YOUR TASK — Look at the entries below and restate word for word the lines from the first through the one that has "The work uses".

Source texts of formatted documents
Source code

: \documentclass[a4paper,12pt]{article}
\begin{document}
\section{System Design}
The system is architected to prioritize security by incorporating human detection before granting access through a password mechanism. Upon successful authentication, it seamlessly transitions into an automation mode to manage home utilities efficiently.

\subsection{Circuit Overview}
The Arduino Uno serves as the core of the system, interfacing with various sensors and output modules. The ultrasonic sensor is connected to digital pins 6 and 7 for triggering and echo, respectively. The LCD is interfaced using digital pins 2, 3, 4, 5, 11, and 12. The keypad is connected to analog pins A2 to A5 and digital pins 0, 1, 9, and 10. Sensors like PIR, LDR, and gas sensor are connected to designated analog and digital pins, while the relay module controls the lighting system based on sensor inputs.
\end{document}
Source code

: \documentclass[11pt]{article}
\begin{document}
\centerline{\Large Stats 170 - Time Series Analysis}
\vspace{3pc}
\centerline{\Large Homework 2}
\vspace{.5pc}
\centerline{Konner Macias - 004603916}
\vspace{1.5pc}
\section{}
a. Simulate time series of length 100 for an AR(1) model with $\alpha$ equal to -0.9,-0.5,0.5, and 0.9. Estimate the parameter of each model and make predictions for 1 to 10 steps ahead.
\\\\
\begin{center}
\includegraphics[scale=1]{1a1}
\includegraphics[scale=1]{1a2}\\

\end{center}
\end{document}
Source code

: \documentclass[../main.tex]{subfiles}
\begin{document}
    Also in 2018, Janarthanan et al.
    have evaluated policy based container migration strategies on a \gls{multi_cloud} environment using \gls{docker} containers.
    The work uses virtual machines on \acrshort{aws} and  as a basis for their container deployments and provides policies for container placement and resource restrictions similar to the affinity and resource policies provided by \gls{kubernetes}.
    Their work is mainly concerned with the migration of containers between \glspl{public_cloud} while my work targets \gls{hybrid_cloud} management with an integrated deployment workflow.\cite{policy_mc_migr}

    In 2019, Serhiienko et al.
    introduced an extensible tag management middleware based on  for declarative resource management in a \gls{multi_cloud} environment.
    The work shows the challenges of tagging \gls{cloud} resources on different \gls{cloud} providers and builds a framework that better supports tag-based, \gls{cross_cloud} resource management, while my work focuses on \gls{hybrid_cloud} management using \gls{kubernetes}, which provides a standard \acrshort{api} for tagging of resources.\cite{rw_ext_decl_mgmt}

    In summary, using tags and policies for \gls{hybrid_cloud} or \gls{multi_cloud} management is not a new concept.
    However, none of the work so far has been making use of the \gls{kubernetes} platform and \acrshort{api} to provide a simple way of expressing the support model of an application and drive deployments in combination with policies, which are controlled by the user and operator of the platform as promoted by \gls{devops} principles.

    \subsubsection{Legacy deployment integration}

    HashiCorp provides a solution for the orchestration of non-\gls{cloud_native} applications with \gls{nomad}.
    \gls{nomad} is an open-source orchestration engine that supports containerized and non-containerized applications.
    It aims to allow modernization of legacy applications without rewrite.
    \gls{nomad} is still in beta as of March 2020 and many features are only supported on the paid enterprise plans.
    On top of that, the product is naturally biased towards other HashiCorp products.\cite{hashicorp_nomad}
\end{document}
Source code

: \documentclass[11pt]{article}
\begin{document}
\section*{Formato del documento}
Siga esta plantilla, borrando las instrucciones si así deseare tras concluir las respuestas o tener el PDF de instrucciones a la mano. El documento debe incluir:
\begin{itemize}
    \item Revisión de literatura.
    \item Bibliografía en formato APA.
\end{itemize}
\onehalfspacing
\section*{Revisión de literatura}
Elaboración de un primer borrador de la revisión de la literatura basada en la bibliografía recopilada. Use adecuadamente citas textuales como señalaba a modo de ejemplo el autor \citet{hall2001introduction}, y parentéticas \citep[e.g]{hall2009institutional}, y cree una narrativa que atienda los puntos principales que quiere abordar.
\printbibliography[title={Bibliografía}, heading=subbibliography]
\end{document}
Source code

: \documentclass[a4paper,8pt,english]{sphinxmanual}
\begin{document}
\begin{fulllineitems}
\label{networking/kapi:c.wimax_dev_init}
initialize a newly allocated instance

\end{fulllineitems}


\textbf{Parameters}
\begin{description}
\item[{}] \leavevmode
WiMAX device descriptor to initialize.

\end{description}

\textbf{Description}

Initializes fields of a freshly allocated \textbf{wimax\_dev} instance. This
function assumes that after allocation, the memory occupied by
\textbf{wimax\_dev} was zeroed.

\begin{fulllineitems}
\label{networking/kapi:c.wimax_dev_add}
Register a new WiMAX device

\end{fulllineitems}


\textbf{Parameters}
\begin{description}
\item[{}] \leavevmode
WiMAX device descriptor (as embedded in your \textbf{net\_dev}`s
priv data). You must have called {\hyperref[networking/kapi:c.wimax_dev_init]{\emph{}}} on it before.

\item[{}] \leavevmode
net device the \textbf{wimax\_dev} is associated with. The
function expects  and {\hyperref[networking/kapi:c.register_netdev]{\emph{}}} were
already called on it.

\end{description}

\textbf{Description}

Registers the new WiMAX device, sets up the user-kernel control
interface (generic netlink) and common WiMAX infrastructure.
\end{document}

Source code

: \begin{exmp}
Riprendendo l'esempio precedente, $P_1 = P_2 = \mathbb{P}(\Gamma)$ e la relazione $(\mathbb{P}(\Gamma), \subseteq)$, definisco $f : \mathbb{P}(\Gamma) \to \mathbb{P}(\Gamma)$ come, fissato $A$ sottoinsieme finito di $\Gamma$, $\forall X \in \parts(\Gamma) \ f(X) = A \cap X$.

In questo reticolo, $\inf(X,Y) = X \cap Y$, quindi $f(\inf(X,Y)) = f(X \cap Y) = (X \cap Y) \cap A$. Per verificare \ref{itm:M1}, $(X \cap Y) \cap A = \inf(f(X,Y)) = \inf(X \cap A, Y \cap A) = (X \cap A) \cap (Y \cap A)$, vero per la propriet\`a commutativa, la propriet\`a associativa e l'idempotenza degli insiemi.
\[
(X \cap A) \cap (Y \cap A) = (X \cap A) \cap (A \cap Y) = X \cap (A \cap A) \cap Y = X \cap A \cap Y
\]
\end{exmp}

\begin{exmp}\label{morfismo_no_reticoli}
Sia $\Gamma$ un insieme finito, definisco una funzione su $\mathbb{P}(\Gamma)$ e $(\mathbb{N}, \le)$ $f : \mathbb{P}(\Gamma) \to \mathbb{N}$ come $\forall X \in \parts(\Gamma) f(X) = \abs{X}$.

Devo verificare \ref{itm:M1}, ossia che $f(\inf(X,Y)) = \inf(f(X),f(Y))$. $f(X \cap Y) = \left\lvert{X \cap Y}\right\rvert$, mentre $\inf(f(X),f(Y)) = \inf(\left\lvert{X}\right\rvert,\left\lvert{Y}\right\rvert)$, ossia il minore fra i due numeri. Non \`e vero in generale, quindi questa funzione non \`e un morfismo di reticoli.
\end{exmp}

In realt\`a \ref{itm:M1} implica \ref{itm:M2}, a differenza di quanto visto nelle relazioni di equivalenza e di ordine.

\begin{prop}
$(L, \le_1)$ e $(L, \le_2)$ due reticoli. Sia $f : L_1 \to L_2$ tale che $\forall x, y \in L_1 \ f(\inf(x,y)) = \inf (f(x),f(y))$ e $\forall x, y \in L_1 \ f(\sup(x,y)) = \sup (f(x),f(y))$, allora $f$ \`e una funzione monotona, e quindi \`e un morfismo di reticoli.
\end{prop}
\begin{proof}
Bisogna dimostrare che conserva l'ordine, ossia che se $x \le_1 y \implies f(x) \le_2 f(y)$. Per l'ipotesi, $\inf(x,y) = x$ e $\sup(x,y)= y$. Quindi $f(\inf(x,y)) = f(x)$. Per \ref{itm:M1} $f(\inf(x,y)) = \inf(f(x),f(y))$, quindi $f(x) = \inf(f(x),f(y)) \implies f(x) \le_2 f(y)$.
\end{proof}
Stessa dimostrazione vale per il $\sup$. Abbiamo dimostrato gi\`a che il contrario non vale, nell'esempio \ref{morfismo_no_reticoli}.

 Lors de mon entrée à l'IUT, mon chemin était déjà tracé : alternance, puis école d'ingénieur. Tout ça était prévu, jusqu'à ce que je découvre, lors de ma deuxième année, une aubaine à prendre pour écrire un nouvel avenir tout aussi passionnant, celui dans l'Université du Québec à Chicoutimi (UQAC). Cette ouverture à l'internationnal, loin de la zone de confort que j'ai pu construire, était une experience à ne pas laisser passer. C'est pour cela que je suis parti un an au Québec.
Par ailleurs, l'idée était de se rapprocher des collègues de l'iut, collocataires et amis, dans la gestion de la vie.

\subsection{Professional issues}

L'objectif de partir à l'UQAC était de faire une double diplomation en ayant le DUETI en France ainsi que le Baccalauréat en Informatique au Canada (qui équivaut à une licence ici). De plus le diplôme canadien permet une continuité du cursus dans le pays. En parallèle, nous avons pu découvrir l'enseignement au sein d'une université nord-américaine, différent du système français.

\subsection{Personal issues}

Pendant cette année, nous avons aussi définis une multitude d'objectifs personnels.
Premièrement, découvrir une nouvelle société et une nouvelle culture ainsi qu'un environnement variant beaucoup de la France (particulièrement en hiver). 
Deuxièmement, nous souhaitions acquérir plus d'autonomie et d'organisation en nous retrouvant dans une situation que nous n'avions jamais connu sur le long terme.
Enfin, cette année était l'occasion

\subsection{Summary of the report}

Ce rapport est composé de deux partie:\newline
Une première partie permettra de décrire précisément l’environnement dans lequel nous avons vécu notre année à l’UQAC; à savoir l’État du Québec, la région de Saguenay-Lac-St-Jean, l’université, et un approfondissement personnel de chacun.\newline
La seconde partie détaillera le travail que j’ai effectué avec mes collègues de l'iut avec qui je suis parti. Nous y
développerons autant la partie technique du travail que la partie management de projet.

ANSWER AREA —
Source code

: \documentclass[a4paper,12pt]{article}
\begin{document}
\section{System Design}
The system is architected to prioritize security by incorporating human detection before granting access through a password mechanism. Upon successful authentication, it seamlessly transitions into an automation mode to manage home utilities efficiently.

\subsection{Circuit Overview}
The Arduino Uno serves as the core of the system, interfacing with various sensors and output modules. The ultrasonic sensor is connected to digital pins 6 and 7 for triggering and echo, respectively. The LCD is interfaced using digital pins 2, 3, 4, 5, 11, and 12. The keypad is connected to analog pins A2 to A5 and digital pins 0, 1, 9, and 10. Sensors like PIR, LDR, and gas sensor are connected to designated analog and digital pins, while the relay module controls the lighting system based on sensor inputs.
\end{document}
Source code

: \documentclass[11pt]{article}
\begin{document}
\centerline{\Large Stats 170 - Time Series Analysis}
\vspace{3pc}
\centerline{\Large Homework 2}
\vspace{.5pc}
\centerline{Konner Macias - 004603916}
\vspace{1.5pc}
\section{}
a. Simulate time series of length 100 for an AR(1) model with $\alpha$ equal to -0.9,-0.5,0.5, and 0.9. Estimate the parameter of each model and make predictions for 1 to 10 steps ahead.
\\\\
\begin{center}
\includegraphics[scale=1]{1a1}
\includegraphics[scale=1]{1a2}\\

\end{center}
\end{document}
Source code

: \documentclass[../main.tex]{subfiles}
\begin{document}
    Also in 2018, Janarthanan et al.
    have evaluated policy based container migration strategies on a \gls{multi_cloud} environment using \gls{docker} containers.
    The work uses virtual machines on \acrshort{aws} and  as a basis for their container deployments and provides policies for container placement and resource restrictions similar to the affinity and resource policies provided by \gls{kubernetes}.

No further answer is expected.